## Work instruction:
Print out the data that follows exactly, character for character, apart from the pictures.

○ ○ ○

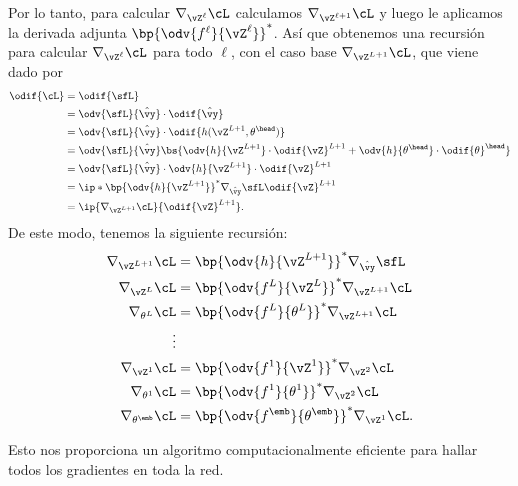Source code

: \documentclass[../../book-main_es.tex]{subfiles}
\begin{document}
Por lo tanto, para calcular \(\nabla_{\vZ^{\ell}}\cL\) calculamos
\(\nabla_{\vZ^{\ell + 1}}\cL\) y luego le aplicamos la derivada adjunta
\(\bp{\odv{f^{\ell}}{\vZ^{\ell}}}^{*}\). Así que obtenemos una recursión
para calcular \(\nabla_{\vZ^{\ell}}\cL\) para todo \(\ell\), con el caso base
\(\nabla_{\vZ^{L + 1}}\cL\), que viene dado por
\begin{align}
    \odif{\cL}
    &= \odif{\sfL} \\
    &= \odv{\sfL}{\hat{\vy}}\cdot\odif{\hat{\vy}} \\
    &= \odv{\sfL}{\hat{\vy}}\cdot\odif{{h(\vZ^{L + 1}, \theta^{\head})}} \\
    &= \odv{\sfL}{\hat{\vy}}\bs{\odv{h}{\vZ^{L +
        1}}\cdot\odif{\vZ}^{L + 1} +
    \odv{h}{\theta^{\head}}\cdot\odif{\theta}^{\head}} \\
    &= \odv{\sfL}{\hat{\vy}}\cdot \odv{h}{\vZ^{L + 1}}\cdot\odif{\vZ}^{L + 1} \\
    &= \ip*{\bp{\odv{h}{\vZ^{L +
    1}}}^{*}\nabla_{\hat{\vy}}\sfL}{\odif{\vZ}^{L + 1}} \\
    &= \ip{\nabla_{\vZ^{L + 1}}\cL}{\odif{\vZ}^{L + 1}}.
\end{align}
De este modo, tenemos la siguiente recursión:
\begin{align}
    \nabla_{\vZ^{L + 1}}\cL
    &= \bp{\odv{h}{\vZ^{L + 1}}}^{*}\nabla_{\hat{\vy}}\sfL \\
    \nabla_{\vZ^{L}}\cL
    &= \bp{\odv{f^{L}}{\vZ^{L}}}^{*}\nabla_{\vZ^{L + 1}}\cL \\
    \nabla_{\theta^{L}}\cL
    &= \bp{\odv{f^{L}}{\theta^{L}}}^{*}\nabla_{\vZ^{L + 1}}\cL \\
    \vdots &  \\
    \nabla_{\vZ^{1}}\cL
    &= \bp{\odv{f^{1}}{\vZ^{1}}}^{*}\nabla_{\vZ^{2}}\cL \\
    \nabla_{\theta^{1}}\cL
    &= \bp{\odv{f^{1}}{\theta^{1}}}^{*}\nabla_{\vZ^{2}}\cL \\
    \nabla_{\theta^{\emb}}\cL
    &= \bp{\odv{f^{\emb}}{\theta^{\emb}}}^{*}\nabla_{\vZ^{1}}\cL.
\end{align}

Esto nos proporciona un algoritmo computacionalmente eficiente para hallar todos los
gradientes en toda la red.
\end{document}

○ ○ ○

## Written response:
Source code

: \documentclass[../../book-main_es.tex]{subfiles}
\begin{document}
Por lo tanto, para calcular \(\nabla_{\vZ^{\ell}}\cL\) calculamos
\(\nabla_{\vZ^{\ell + 1}}\cL\) y luego le aplicamos la derivada adjunta
\(\bp{\odv{f^{\ell}}{\vZ^{\ell}}}^{*}\). Así que obtenemos una recursión
para calcular \(\nabla_{\vZ^{\ell}}\cL\) para todo \(\ell\), con el caso base
\(\nabla_{\vZ^{L + 1}}\cL\), que viene dado por
\begin{align}
    \odif{\cL}
    &= \odif{\sfL} \\
    &= \odv{\sfL}{\hat{\vy}}\cdot\odif{\hat{\vy}} \\
    &= \odv{\sfL}{\hat{\vy}}\cdot\odif{{h(\vZ^{L + 1}, \theta^{\head})}} \\
    &= \odv{\sfL}{\hat{\vy}}\bs{\odv{h}{\vZ^{L +
        1}}\cdot\odif{\vZ}^{L + 1} +
    \odv{h}{\theta^{\head}}\cdot\odif{\theta}^{\head}} \\
    &= \odv{\sfL}{\hat{\vy}}\cdot \odv{h}{\vZ^{L + 1}}\cdot\odif{\vZ}^{L + 1} \\
    &= \ip*{\bp{\odv{h}{\vZ^{L +
    1}}}^{*}\nabla_{\hat{\vy}}\sfL}{\odif{\vZ}^{L + 1}} \\
    &= \ip{\nabla_{\vZ^{L + 1}}\cL}{\odif{\vZ}^{L + 1}}.
\end{align}
De este modo, tenemos la siguiente recursión:
\begin{align}
    \nabla_{\vZ^{L + 1}}\cL
    &= \bp{\odv{h}{\vZ^{L + 1}}}^{*}\nabla_{\hat{\vy}}\sfL \\
    \nabla_{\vZ^{L}}\cL
    &= \bp{\odv{f^{L}}{\vZ^{L}}}^{*}\nabla_{\vZ^{L + 1}}\cL \\
    \nabla_{\theta^{L}}\cL
    &= \bp{\odv{f^{L}}{\theta^{L}}}^{*}\nabla_{\vZ^{L + 1}}\cL \\
    \vdots &  \\
    \nabla_{\vZ^{1}}\cL
    &= \bp{\odv{f^{1}}{\vZ^{1}}}^{*}\nabla_{\vZ^{2}}\cL \\
    \nabla_{\theta^{1}}\cL
    &= \bp{\odv{f^{1}}{\theta^{1}}}^{*}\nabla_{\vZ^{2}}\cL \\
    \nabla_{\theta^{\emb}}\cL
    &= \bp{\odv{f^{\emb}}{\theta^{\emb}}}^{*}\nabla_{\vZ^{1}}\cL.
\end{align}

Esto nos proporciona un algoritmo computacionalmente eficiente para hallar todos los
gradientes en toda la red.
\end{document}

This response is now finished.